Working with Models¶
Deep dive into ONNX models, conversion, optimization, and registry integration.
🎯 What You'll Learn¶
- ✅ Understanding ONNX format
- ✅ Pulling models from registries (Hugging Face)
- ✅ Converting models from PyTorch, TensorFlow, etc.
- ✅ Model optimization techniques
- ✅ Inspecting and debugging models
- ✅ Model versioning and management
📦 Registry Models¶
Pulling from Hugging Face¶
The easiest way to get started is to pull pre-trained models:
# Pull a sentiment analysis model
gpux pull distilbert-base-uncased-finetuned-sst-2-english
# Pull a text generation model
gpux pull facebook/opt-125m
# Pull an embedding model
gpux pull sentence-transformers/all-MiniLM-L6-v2
Registry Model Structure¶
When you pull a model, GPUX creates a local cache:
~/.gpux/models/distilbert-base-uncased-finetuned-sst-2-english/
├── model.onnx # Converted ONNX model
├── gpux.yml # Auto-generated configuration
├── tokenizer.json # Tokenizer (if applicable)
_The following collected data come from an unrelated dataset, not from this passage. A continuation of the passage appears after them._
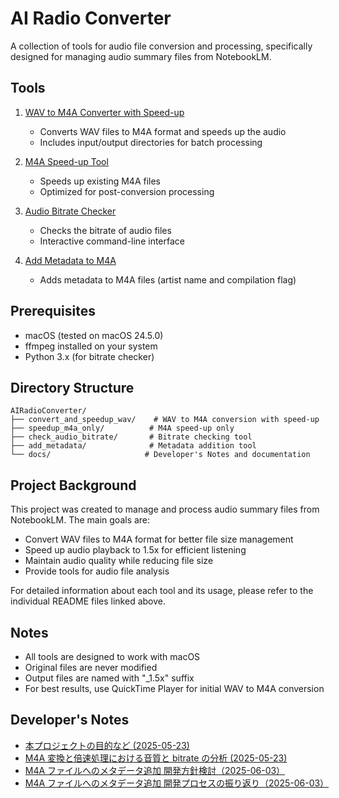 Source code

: # AI Radio Converter

A collection of tools for audio file conversion and processing, specifically designed for managing audio summary files from NotebookLM.

## Tools

1. [WAV to M4A Converter with Speed-up](convert_and_speedup_wav/README.md)

   - Converts WAV files to M4A format and speeds up the audio
   - Includes input/output directories for batch processing

2. [M4A Speed-up Tool](speedup_m4a_only/README.md)

   - Speeds up existing M4A files
   - Optimized for post-conversion processing

3. [Audio Bitrate Checker](check_audio_bitrate/README.md)

   - Checks the bitrate of audio files
   - Interactive command-line interface

4. [Add Metadata to M4A](add_metadata/README.md)
   - Adds metadata to M4A files (artist name and compilation flag)

## Prerequisites

- macOS (tested on macOS 24.5.0)
- ffmpeg installed on your system
- Python 3.x (for bitrate checker)

## Directory Structure

```text
AIRadioConverter/
├── convert_and_speedup_wav/    # WAV to M4A conversion with speed-up
├── speedup_m4a_only/          # M4A speed-up only
├── check_audio_bitrate/       # Bitrate checking tool
├── add_metadata/              # Metadata addition tool
└── docs/                     # Developer's Notes and documentation
```

## Project Background

This project was created to manage and process audio summary files from NotebookLM. The main goals are:

- Convert WAV files to M4A format for better file size management
- Speed up audio playback to 1.5x for efficient listening
- Maintain audio quality while reducing file size
- Provide tools for audio file analysis

For detailed information about each tool and its usage, please refer to the individual README files linked above.

## Notes

- All tools are designed to work with macOS
- Original files are never modified
- Output files are named with "\_1.5x" suffix
- For best results, use QuickTime Player for initial WAV to M4A conversion

## Developer's Notes

- [本プロジェクトの目的など (2025-05-23)](docs/project-overview-2025-05-23.md)
- [M4A 変換と倍速処理における音質と bitrate の分析 (2025-05-23)](docs/audio-analysis-2025-05-23.md)
- [M4A ファイルへのメタデータ追加 開発方針検討（2025-06-03）](docs/add_metadata-2025-06-03-v1.md)
- [M4A ファイルへのメタデータ追加 開発プロセスの振り返り（2025-06-03）](docs/add_metadata-2025-06-03-v2.md)
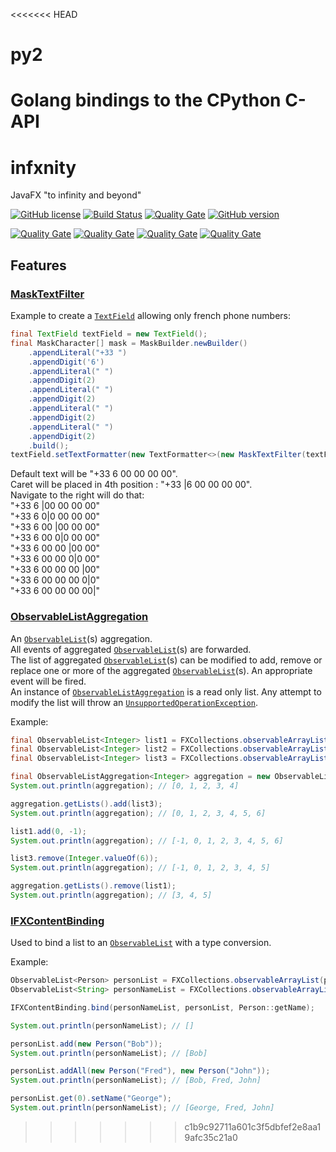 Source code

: <<<<<<< HEAD
# py2
Golang bindings to the CPython C-API
=======
# infxnity
JavaFX "to infinity and beyond"

[![GitHub license](https://img.shields.io/github/license/ben12/infxnity.svg)](https://github.com/ben12/infxnity/blob/master/LICENSE)
[![Build Status](https://travis-ci.org/ben12/infxnity.svg?branch=master)](https://travis-ci.org/ben12/infxnity)
[![Quality Gate](https://sonarcloud.io/api/project_badges/measure?project=com.ben12:infxnity&metric=alert_status)](https://sonarcloud.io/dashboard?id=com.ben12%3Ainfxnity)
[![GitHub version](https://badge.fury.io/gh/ben12%2Finfxnity.svg)](https://github.com/ben12/infxnity/releases)

[![Quality Gate](https://sonarcloud.io/api/project_badges/measure?project=com.ben12:infxnity&metric=ncloc)](https://sonarcloud.io/dashboard?id=com.ben12%3Ainfxnity)
[![Quality Gate](https://sonarcloud.io/api/project_badges/measure?project=com.ben12:infxnity&metric=coverage)](https://sonarcloud.io/dashboard?id=com.ben12%3Ainfxnity)
[![Quality Gate](https://sonarcloud.io/api/project_badges/measure?project=com.ben12:infxnity&metric=code_smells)](https://sonarcloud.io/dashboard?id=com.ben12%3Ainfxnity)
[![Quality Gate](https://sonarcloud.io/api/project_badges/measure?project=com.ben12:infxnity&metric=vulnerabilities)](https://sonarcloud.io/dashboard?id=com.ben12%3Ainfxnity)


## Features

### [MaskTextFilter](http://infxnity.ben12.eu/apidocs/com/ben12/infxnity/control/text/MaskTextFilter.html)

Example to create a [`TextField`](https://docs.oracle.com/javase/8/javafx/api/javafx/scene/control/TextField.html) allowing only french phone numbers: 

```java
final TextField textField = new TextField();
final MaskCharacter[] mask = MaskBuilder.newBuilder()
	.appendLiteral("+33 ")
	.appendDigit('6')
	.appendLiteral(" ")
	.appendDigit(2)
	.appendLiteral(" ")
	.appendDigit(2)
	.appendLiteral(" ")
	.appendDigit(2)
	.appendLiteral(" ")
	.appendDigit(2)
	.build();
textField.setTextFormatter(new TextFormatter<>(new MaskTextFilter(textField, false, mask)));
```

Default text will be "+33 6 00 00 00 00".  
Caret will be placed in 4th position : "+33 |6 00 00 00 00".  
Navigate to the right will do that:  
"+33 6 |00 00 00 00"  
"+33 6 0|0 00 00 00"  
"+33 6 00 |00 00 00"  
"+33 6 00 0|0 00 00"  
"+33 6 00 00 |00 00"  
"+33 6 00 00 0|0 00"  
"+33 6 00 00 00 |00"  
"+33 6 00 00 00 0|0"  
"+33 6 00 00 00 00|"

### [ObservableListAggregation](http://infxnity.ben12.eu/apidocs/com/ben12/infxnity/collections/ObservableListAggregation.html)

An [`ObservableList`](https://docs.oracle.com/javase/8/javafx/api/javafx/collections/ObservableList.html)(s) aggregation.  
All events of aggregated [`ObservableList`](https://docs.oracle.com/javase/8/javafx/api/javafx/collections/ObservableList.html)(s) are forwarded.  
The list of aggregated [`ObservableList`](https://docs.oracle.com/javase/8/javafx/api/javafx/collections/ObservableList.html)(s) can be modified to add, remove or replace one or more of the aggregated [`ObservableList`](https://docs.oracle.com/javase/8/javafx/api/javafx/collections/ObservableList.html)(s). An appropriate event will be fired.  
An instance of [`ObservableListAggregation`](http://infxnity.ben12.eu/apidocs/com/ben12/infxnity/collections/ObservableListAggregation.html) is a read only list. Any attempt to modify the list will throw an [`UnsupportedOperationException`](https://docs.oracle.com/javase/8/docs/api/java/lang/UnsupportedOperationException.html).  

Example:

```java
final ObservableList<Integer> list1 = FXCollections.observableArrayList(0, 1, 2);
final ObservableList<Integer> list2 = FXCollections.observableArrayList(3, 4);
final ObservableList<Integer> list3 = FXCollections.observableArrayList(5, 6);

final ObservableListAggregation<Integer> aggregation = new ObservableListAggregation<>(list1, list2);
System.out.println(aggregation); // [0, 1, 2, 3, 4]

aggregation.getLists().add(list3);
System.out.println(aggregation); // [0, 1, 2, 3, 4, 5, 6]

list1.add(0, -1);
System.out.println(aggregation); // [-1, 0, 1, 2, 3, 4, 5, 6]

list3.remove(Integer.valueOf(6));
System.out.println(aggregation); // [-1, 0, 1, 2, 3, 4, 5]

aggregation.getLists().remove(list1);
System.out.println(aggregation); // [3, 4, 5]
```

### [IFXContentBinding](http://infxnity.ben12.eu/apidocs/com/ben12/infxnity/binding/IFXContentBinding.html)

Used to bind a list to an [`ObservableList`](https://docs.oracle.com/javase/8/javafx/api/javafx/collections/ObservableList.html) with a type conversion.

Example:

```java
ObservableList<Person> personList = FXCollections.observableArrayList(person -> new Observable[] { person.nameProperty() });
ObservableList<String> personNameList = FXCollections.observableArrayList();

IFXContentBinding.bind(personNameList, personList, Person::getName);

System.out.println(personNameList); // []

personList.add(new Person("Bob"));
System.out.println(personNameList); // [Bob]

personList.addAll(new Person("Fred"), new Person("John"));
System.out.println(personNameList); // [Bob, Fred, John]

personList.get(0).setName("George");
System.out.println(personNameList); // [George, Fred, John]

```
>>>>>>> c1b9c92711a601c3f5dbfef2e8aa19afc35c21a0
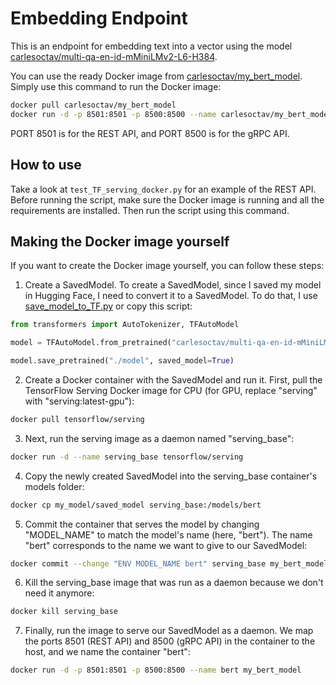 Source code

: # Embedding Endpoint

This is an endpoint for embedding text into a vector using the model [carlesoctav/multi-qa-en-id-mMiniLMv2-L6-H384](https://huggingface.co/carlesoctav/multi-qa-en-id-mMiniLMv2-L6-H384).

You can use the ready Docker image from [carlesoctav/my_bert_model](https://hub.docker.com/repository/docker/carlesoctav/my_bert_model). Simply use this command to run the Docker image:

```bash
docker pull carlesoctav/my_bert_model
docker run -d -p 8501:8501 -p 8500:8500 --name carlesoctav/my_bert_model
```

PORT 8501 is for the REST API, and PORT 8500 is for the gRPC API.

## How to use
Take a look at `test_TF_serving_docker.py` for an example of the REST API. Before running the script, make sure the Docker image is running and all the requirements are installed. Then run the script using this command.

## Making the Docker image yourself
If you want to create the Docker image yourself, you can follow these steps:

1. Create a SavedModel. To create a SavedModel, since I saved my model in Hugging Face, I need to convert it to a SavedModel. To do that, I use [save_model_to_TF.py](save_model_to_TF.py) or copy this script:

```python
from transformers import AutoTokenizer, TFAutoModel

model = TFAutoModel.from_pretrained("carlesoctav/multi-qa-en-id-mMiniLMv2-L6-H384")

model.save_pretrained("./model", saved_model=True)
```

2. Create a Docker container with the SavedModel and run it. First, pull the TensorFlow Serving Docker image for CPU (for GPU, replace "serving" with "serving:latest-gpu"):

```bash
docker pull tensorflow/serving
```

3. Next, run the serving image as a daemon named "serving_base":

```bash
docker run -d --name serving_base tensorflow/serving
```

4. Copy the newly created SavedModel into the serving_base container's models folder:

```bash
docker cp my_model/saved_model serving_base:/models/bert
```

5. Commit the container that serves the model by changing "MODEL_NAME" to match the model's name (here, "bert"). The name "bert" corresponds to the name we want to give to our SavedModel:

```bash
docker commit --change "ENV MODEL_NAME bert" serving_base my_bert_model
```

6. Kill the serving_base image that was run as a daemon because we don't need it anymore:

```bash
docker kill serving_base
```

7. Finally, run the image to serve our SavedModel as a daemon. We map the ports 8501 (REST API) and 8500 (gRPC API) in the container to the host, and we name the container "bert":

```bash
docker run -d -p 8501:8501 -p 8500:8500 --name bert my_bert_model
```
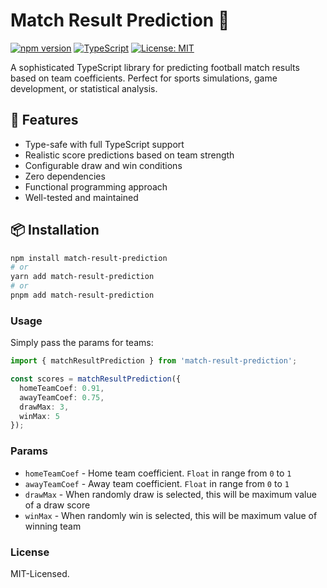 # Match Result Prediction 🎯
[![npm version](https://img.shields.io/npm/v/match-result-prediction.svg)](https://www.npmjs.com/package/match-result-prediction)
[![TypeScript](https://img.shields.io/badge/TypeScript-Ready-blue.svg)](https://www.typescriptlang.org/)
[![License: MIT](https://img.shields.io/badge/License-MIT-yellow.svg)](https://opensource.org/licenses/MIT)

A sophisticated TypeScript library for predicting football match results based on team coefficients. Perfect for sports simulations, game development, or statistical analysis.

## 🚀 Features

- Type-safe with full TypeScript support
- Realistic score predictions based on team strength
- Configurable draw and win conditions
- Zero dependencies
- Functional programming approach
- Well-tested and maintained

## 📦 Installation

```bash
npm install match-result-prediction
# or
yarn add match-result-prediction
# or
pnpm add match-result-prediction
```

### Usage
Simply pass the params for teams:

```typescript
import { matchResultPrediction } from 'match-result-prediction';

const scores = matchResultPrediction({
  homeTeamCoef: 0.91,
  awayTeamCoef: 0.75,
  drawMax: 3,
  winMax: 5
});
```

### Params
- `homeTeamCoef` - Home team coefficient. `Float` in range from `0` to `1`
- `awayTeamCoef` - Away team coefficient. `Float` in range from `0` to `1`
- `drawMax` - When randomly draw is selected, this will be maximum value of a draw score
- `winMax` - When randomly win is selected, this will be maximum value of winning team

### License
MIT-Licensed.
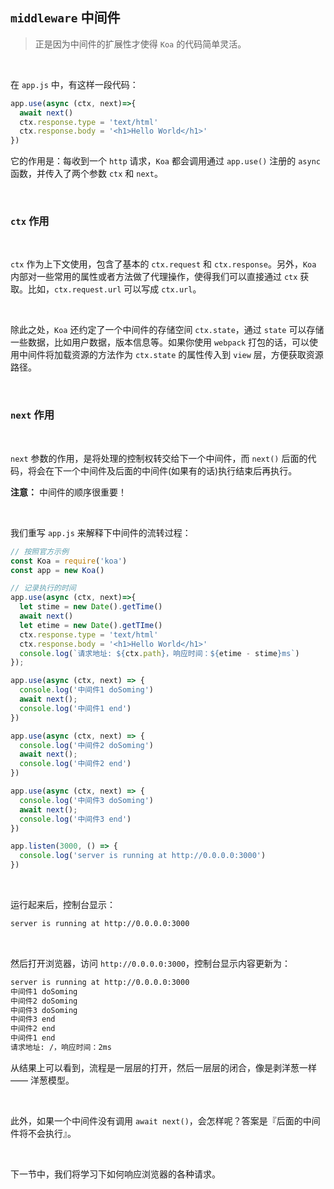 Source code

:

## `middleware` 中间件 
> 正是因为中间件的扩展性才使得 `Koa` 的代码简单灵活。 

<br> 

在 `app.js` 中，有这样一段代码： 

```js
app.use(async (ctx, next)=>{
  await next()
  ctx.response.type = 'text/html'
  ctx.response.body = '<h1>Hello World</h1>'  
})
``` 

它的作用是：每收到一个 `http` 请求，`Koa` 都会调用通过 `app.use()` 注册的 `async` 函数，并传入了两个参数 `ctx` 和 `next`。 

<br> 

### `ctx` 作用 

<br> 

`ctx` 作为上下文使用，包含了基本的 `ctx.request` 和 `ctx.response`。另外，`Koa` 内部对一些常用的属性或者方法做了代理操作，使得我们可以直接通过 `ctx` 获取。比如，`ctx.request.url` 可以写成 `ctx.url`。 

<br> 

除此之处，`Koa` 还约定了一个中间件的存储空间 `ctx.state`，通过 `state` 可以存储一些数据，比如用户数据，版本信息等。如果你使用 `webpack` 打包的话，可以使用中间件将加载资源的方法作为 `ctx.state` 的属性传入到 `view` 层，方便获取资源路径。

<br> 

### `next` 作用 

<br>

`next` 参数的作用，是将处理的控制权转交给下一个中间件，而 `next()` 后面的代码，将会在下一个中间件及后面的中间件(如果有的话)执行结束后再执行。 

**注意：** 中间件的顺序很重要！ 
 
<br>  

我们重写 `app.js` 来解释下中间件的流转过程： 

```js
// 按照官方示例
const Koa = require('koa')
const app = new Koa()

// 记录执行的时间
app.use(async (ctx, next)=>{
  let stime = new Date().getTime()
  await next()
  let etime = new Date().getTIme()
  ctx.response.type = 'text/html'
  ctx.response.body = '<h1>Hello World</h1>'
  console.log(`请求地址: ${ctx.path}，响应时间：${etime - stime}ms`)
});

app.use(async (ctx, next) => {
  console.log('中间件1 doSoming')
  await next();
  console.log('中间件1 end')
})

app.use(async (ctx, next) => {
  console.log('中间件2 doSoming')
  await next();
  console.log('中间件2 end')
})

app.use(async (ctx, next) => {
  console.log('中间件3 doSoming')
  await next();
  console.log('中间件3 end')
})

app.listen(3000, () => {
  console.log('server is running at http://0.0.0.0:3000')
})
``` 

<br> 

运行起来后，控制台显示： 

```txt
server is running at http://0.0.0.0:3000
``` 

<br> 

然后打开浏览器，访问 `http://0.0.0.0:3000`，控制台显示内容更新为： 

```txt
server is running at http://0.0.0.0:3000
中间件1 doSoming
中间件2 doSoming
中间件3 doSoming
中间件3 end
中间件2 end
中间件1 end
请求地址: /，响应时间：2ms
```

从结果上可以看到，流程是一层层的打开，然后一层层的闭合，像是剥洋葱一样 —— 洋葱模型。

<br> 

此外，如果一个中间件没有调用 `await next()`，会怎样呢？答案是『后面的中间件将不会执行』。 

<br> 

下一节中，我们将学习下如何响应浏览器的各种请求。 



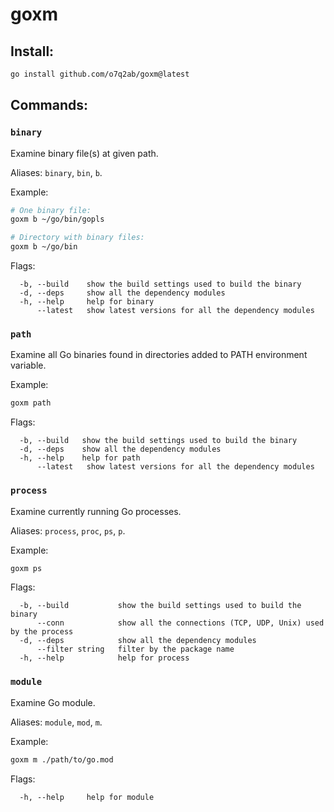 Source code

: # goxm

## Install:

```sh
go install github.com/o7q2ab/goxm@latest
```

## Commands:

### `binary`

Examine binary file(s) at given path.

Aliases: `binary`, `bin`, `b`.

Example:

```sh
# One binary file:
goxm b ~/go/bin/gopls

# Directory with binary files:
goxm b ~/go/bin
```

Flags:
```
  -b, --build    show the build settings used to build the binary
  -d, --deps     show all the dependency modules
  -h, --help     help for binary
      --latest   show latest versions for all the dependency modules
```

### `path`

Examine all Go binaries found in directories added to PATH environment variable.

Example:

```sh
goxm path
```

Flags:
```
  -b, --build   show the build settings used to build the binary
  -d, --deps    show all the dependency modules
  -h, --help    help for path
      --latest   show latest versions for all the dependency modules
```

### `process`

Examine currently running Go processes.

Aliases: `process`, `proc`, `ps`, `p`.

Example:

```sh
goxm ps
```

Flags:
```
  -b, --build           show the build settings used to build the binary
      --conn            show all the connections (TCP, UDP, Unix) used by the process
  -d, --deps            show all the dependency modules
      --filter string   filter by the package name
  -h, --help            help for process
```

### `module`

Examine Go module.

Aliases: `module`, `mod`, `m`.

Example:

```sh
goxm m ./path/to/go.mod
```

Flags:
```
  -h, --help     help for module
```

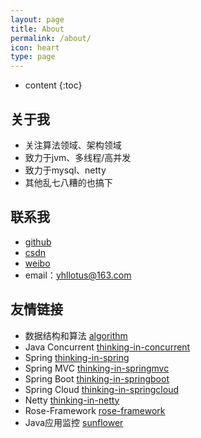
 ```yaml
---
layout: page
title: About
permalink: /about/
icon: heart
type: page
---
```


* content
{:toc}

## 关于我
* 关注算法领域、架构领域
* 致力于jvm、多线程/高并发
* 致力于mysql、netty
* 其他乱七八糟的也搞下

## 联系我
* [github](https://github.com/yihonglei)
* [csdn](https://blog.csdn.net/yhl_jxy)
* [weibo](https://weibo.com/u/6760221856)
* email：yhllotus@163.com

## 友情链接
* 数据结构和算法 [algorithm](https://github.com/yihonglei/algorithm)
* Java Concurrent [thinking-in-concurrent](https://github.com/yihonglei/thinking-in-concurrent)
* Spring [thinking-in-spring](https://github.com/yihonglei/thinking-in-spring)
* Spring MVC [thinking-in-springmvc](https://github.com/yihonglei/thinking-in-springmvc)
* Spring Boot [thinking-in-springboot](https://github.com/yihonglei/thinking-in-springboot)
* Spring Cloud [thinking-in-springcloud](https://github.com/yihonglei/thinking-in-springcloud)
* Netty [thinking-in-netty](https://github.com/yihonglei/thinking-in-netty)
* Rose-Framework [rose-framework](https://github.com/yihonglei/rose-framework)
* Java应用监控 [sunflower](https://github.com/jchry/sunflower) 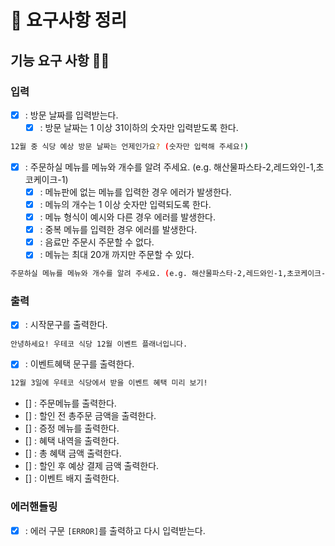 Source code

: # 📘 요구사항 정리

## 기능 요구 사항 🐱‍🐉

### 입력 
- [x] : 방문 날짜를 입력받는다.
  - [x] : 방문 날짜는 1 이상 31이하의 숫자만 입력받도록 한다.
``` bash
12월 중 식당 예상 방문 날짜는 언제인가요? (숫자만 입력해 주세요!)
```
- [x] : 주문하실 메뉴를 메뉴와 개수를 알려 주세요. (e.g. 해산물파스타-2,레드와인-1,초코케이크-1)
  - [x] : 메뉴판에 없는 메뉴를 입력한 경우 에러가 발생한다.
  - [x] : 메뉴의 개수는 1 이상 숫자만 입력되도록 한다. 
  - [x] : 메뉴 형식이 예시와 다른 경우 에러를 발생한다.
  - [x] : 중복 메뉴를 입력한 경우 에러를 발생한다.
  - [x] : 음료만 주문시 주문할 수 없다.
  - [x] : 메뉴는 최대 20개 까지만 주문할 수 있다.

``` bash
주문하실 메뉴를 메뉴와 개수를 알려 주세요. (e.g. 해산물파스타-2,레드와인-1,초코케이크-1)
```

### 출력
- [x] : 시작문구를 출력한다.
``` bash
안녕하세요! 우테코 식당 12월 이벤트 플래너입니다.
```

- [x] : 이벤트혜택 문구를 출력한다.
``` bash
12월 3일에 우테코 식당에서 받을 이벤트 혜택 미리 보기!
```

- [] : 주문메뉴를 출력한다.
- [] : 할인 전 총주문 금액을 출력한다.
- [] : 증정 메뉴를 출력한다.
- [] : 혜택 내역을 출력한다.
- [] : 총 혜택 금액 출력한다.
- [] : 할인 후 예상 결제 금액 출력한다.
- [] : 이벤트 배지 출력한다.

### 에러핸들링
- [x] : 에러 구문 `[ERROR]`를 출력하고 다시 입력받는다.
├── config.json # Model configuration
└── metadata.json # GPUX metadata
Using Registry Models¶
# Run inference
gpux run distilbert-base-uncased-finetuned-sst-2-english --input '{"inputs": "I love this!"}'
# Inspect model
gpux inspect distilbert-base-uncased-finetuned-sst-2-english
# Serve model
gpux serve distilbert-base-uncased-finetuned-sst-2-english --port 8080
🧠 Understanding ONNX¶
What is ONNX?¶
ONNX (Open Neural Network Exchange) is an open format for representing machine learning models. It enables interoperability between different ML frameworks.
Benefits: - 🔄 Framework agnostic (PyTorch, TensorFlow, scikit-learn) - ⚡ Optimized runtime performance - 🌍 Cross-platform compatibility - 🔧 Hardware-specific optimizations
ONNX Model Structure¶
model.onnx
├── Graph
│ ├── Inputs (tensors)
│ ├── Outputs (tensors)
│ ├── Nodes (operations)
│ └── Initializers (weights)
├── Metadata
│ ├── Model version
│ ├── Producer name
│ └── Domain
└── Opset version
🔄 Converting Models to ONNX¶
From PyTorch¶
import torch
import torch.nn as nn
# Define model
class MyModel(nn.Module):
def __init__(self):
super().__init__()
self.linear = nn.Linear(10, 2)
def forward(self, x):
return self.linear(x)
# Create and export model
model = MyModel()
model.eval()
dummy_input = torch.randn(1, 10)
torch.onnx.export(
model,
dummy_input,
"model.onnx",
export_params=True,
opset_version=14,
do_constant_folding=True,
input_names=['input'],
output_names=['output'],
dynamic_axes={
'input': {0: 'batch_size'},
'output': {0: 'batch_size'}
}
)
From TensorFlow¶
import tensorflow as tf
import tf2onnx
# Load TensorFlow model
model = tf.keras.models.load_model('my_model.h5')
# Convert to ONNX
spec = (tf.TensorSpec((None, 10), tf.float32, name="input"),)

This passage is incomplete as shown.